Nice! I just looked it up on google and figured it out. Where did you get the shrink wrap?


----------



## Private Pilot (Oct 3, 2007)

Wally World or Lowe's. Electrical section


----------



## true-king (Oct 2, 2007)

I'm gonna try making some soon.


----------



## jawbreaker (Sep 29, 2008)

By experiancs what hook works best for everyone?? (circle / or "J")


----------



## true-king (Oct 2, 2007)

J


----------



## lobsterman (Sep 30, 2007)

> *true-king (1/18/2009)*What knots in the braid did you use?
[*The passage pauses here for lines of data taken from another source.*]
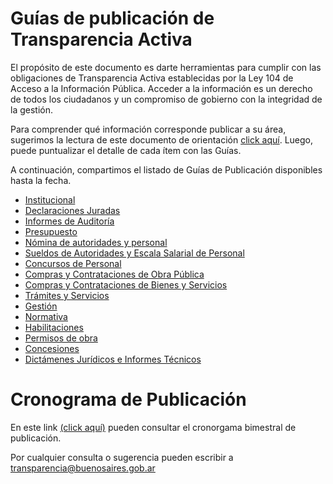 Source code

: # Guías de publicación de Transparencia Activa

El propósito de este documento es darte herramientas para cumplir con las obligaciones de Transparencia Activa establecidas por la Ley 104 de Acceso a la Información Pública. Acceder a la información es un derecho de todos los ciudadanos y un compromiso de gobierno con la integridad de la gestión. 

Para comprender qué información corresponde publicar a su área, sugerimos la lectura de este documento de orientación [click aquí](orientacion.md). Luego, puede puntualizar el detalle de cada ítem con las Guías.

A continuación, compartimos el listado de Guías de Publicación disponibles hasta la fecha.

  - [Institucional](institucional.md)
  - [Declaraciones Juradas](declaraciones-juradas.md)
  - [Informes de Auditoría](informes-auditoria.md)
  - [Presupuesto](presupuesto.md)
  - [Nómina de autoridades y personal](nomina-personal.md)
  - [Sueldos de Autoridades y Escala Salarial de Personal](sueldos.md)
  - [Concursos de Personal](concursos.md)
  - [Compras y Contrataciones de Obra Pública](obra-publica.md)
  - [Compras y Contrataciones de Bienes y Servicios](compras-contrataciones-bienes-servicios.md)
  - [Trámites y Servicios](tramites-servicios.md)
  - [Gestión](gestion.md)
  - [Normativa](normativa.md) 
  - [Habilitaciones](habilitaciones.md)
  - [Permisos de obra](permisos.md)
  - [Concesiones](concesiones.md)
  - [Dictámenes Jurídicos e Informes Técnicos](dictamenes.md)
  
# Cronograma de Publicación

En este link [(click aquí)](cronogramas-publicacion.md) pueden consultar el cronorgama bimestral de publicación.

Por cualquier consulta o sugerencia pueden escribir a [transparencia@buenosaires.gob.ar](mailto:transparencia@buenosaires.gob.ar)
You can buy a roll of the same kevlar that the store bought ones are made with, and it isn't that expensive.


----------



## Xanadu (Oct 1, 2007)

Those look nice, but I think you should get out your scale and test break those rigs to make absolutely sure that your heat shrinking didn't compromise the strength of your line.


----------



## parrothead (Oct 1, 2007)

Ok, stupid question. Why do you shrink wrap them ??

Scott


----------



## Tuna Man (Oct 2, 2007)

> *parrothead (1/19/2009)*Ok, stupid question. Why do you shrink wrap them ??
> 
> Scott


LOOKS...There is no need to shrink wrap.


----------



## true-king (Oct 2, 2007)

Doesn't the shrink wrap on the power pro helpkeep the line straight? I did some up last night with 135 lb sevenstrand in case of some toothy critters.


----------



## Tuna Man (Oct 2, 2007)

> *true-king (1/19/2009)*Doesn't the shrink wrap on the power pro helpkeep the line straight? I did some up last night with 135 lb sevenstrand in case of some toothy critters.
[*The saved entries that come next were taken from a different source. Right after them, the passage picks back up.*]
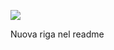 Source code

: ![](https://jenkins-master-deephealth-unix01.ing.unimore.it/buildStatus/icon?job=jenkins-prove)

Nuova riga nel readme

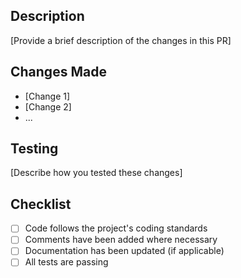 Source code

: ## Description
[Provide a brief description of the changes in this PR]

## Changes Made
- [Change 1]
- [Change 2]
- ...

## Testing
[Describe how you tested these changes]

## Checklist
- [ ] Code follows the project's coding standards
- [ ] Comments have been added where necessary
- [ ] Documentation has been updated (if applicable)
- [ ] All tests are passing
Can't say as I use Dacron. Snell the hook and don't pass line through the eye.

http://www.pensacolahuntingforum.com/fishingforum/Topic252550-20-1.aspx?Highlight=assist


----------



## true-king (Oct 2, 2007)

> *Tuna Man (1/19/2009)*
> 
> 
> > *true-king (1/19/2009)*Doesn't the shrink wrap on the power pro helpkeep the line straight? I did some up last night with 135 lb sevenstrand in case of some toothy critters.
> ...


Yeah, with dacron you probably wouldn't need it, like the shimano assist hooks. You really don't need it with the sevenstrand, It just comes out neater.


----------



## true-king (Oct 2, 2007)

The only potential problem I see on your jigs chris is that the power pro loop is attached to a split ring. It might slip through the split ring or frey it some. Buy some solid rings and loop it around them like a shimano assist hook.


----------



## biggamefishr (Oct 26, 2007)

the only reason i can see to use shrink wrap is to make the rig as stiff as possible so that it doesn't tangle on anything, hell even on most of our billfish baits we add a couple inches (depending on skirt length) of heavy stainless wire and then shrink wrap it to keep it as stiff as possible


----------



## Chris V (Oct 18, 2007)

What biggame said, its to stiffen the rig so it doesn't tangle. Even on my heavy dacron stingers I still use heat shrink both to stiffen and to help keep the dacron from fraying and breaking. I mostly use heavy spectra and kevlar and splice my loops in it using a double splice which allows me to attach hooks and solid rings without having to snell or tie any knots. Its all loop attachment and finished with heat shrink. If you are using dacron I strongly suggest using 130lb. or heavier. I use nothing less than 200lb. otherwise its not stiff enough and any amount of abrasion seems to break it.


----------



## Private Pilot (Oct 3, 2007)

> *true-king (1/19/2009)*The only potential problem I see on your jigs chris is that the power pro loop is attached to a split ring. It might slip through the split ring or frey it some. Buy some solid rings and loop it around them like a shimano assist hook.


Yes, I'll probably have to put some solid rings on it. Its was the very first attempt, so we'll see how they do.


----------



## NavySnooker (Sep 10, 2008)

tunapopper, do you carry all the stuff i need to rig some up at topgun? if so lemme know and i'll come by and pick it up. i'm tired of spending an arm and leg on those assist hooks.


----------



## barefootin (Jul 28, 2008)

I make and use assist hooks for adding a stinger when trolling my jigs; I use a small piece of plastic tubing onthe jig's hook to keep the assistfrom running up to the barb. Anyone else use them like this?

200# spectra


----------